Rendered images with source text
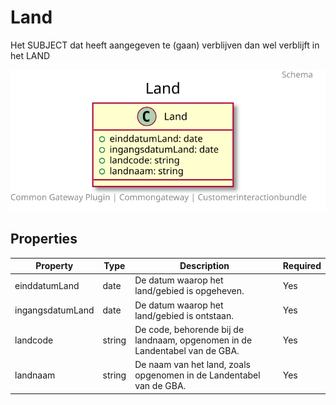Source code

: # Land

Het SUBJECT dat heeft aangegeven te (gaan) verblijven dan wel verblijft in het LAND

![Class Diagram](https://github.com/CommonGateway/CustomerInteractionBundle/blob/taken-id/docs/schema/klant.land.svg)

## Properties

| Property | Type | Description | Required |
|----------|------|-------------|----------|
| einddatumLand | date | De datum waarop het land/gebied is opgeheven. | Yes |
| ingangsdatumLand | date | De datum waarop het land/gebied is ontstaan. | Yes |
| landcode | string | De code, behorende bij de landnaam, opgenomen in de Landentabel van de GBA. | Yes |
| landnaam | string | De naam van het land, zoals opgenomen in de Landentabel van de GBA. | Yes |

YOUR ASSIGNMENT
Using the records above, select and copy every line that has the word "opgenomen".

ANSWER TO THIS EXERCISE
| landcode | string | De code, behorende bij de landnaam, opgenomen in de Landentabel van de GBA. | Yes |
| landnaam | string | De naam van het land, zoals opgenomen in de Landentabel van de GBA. | Yes |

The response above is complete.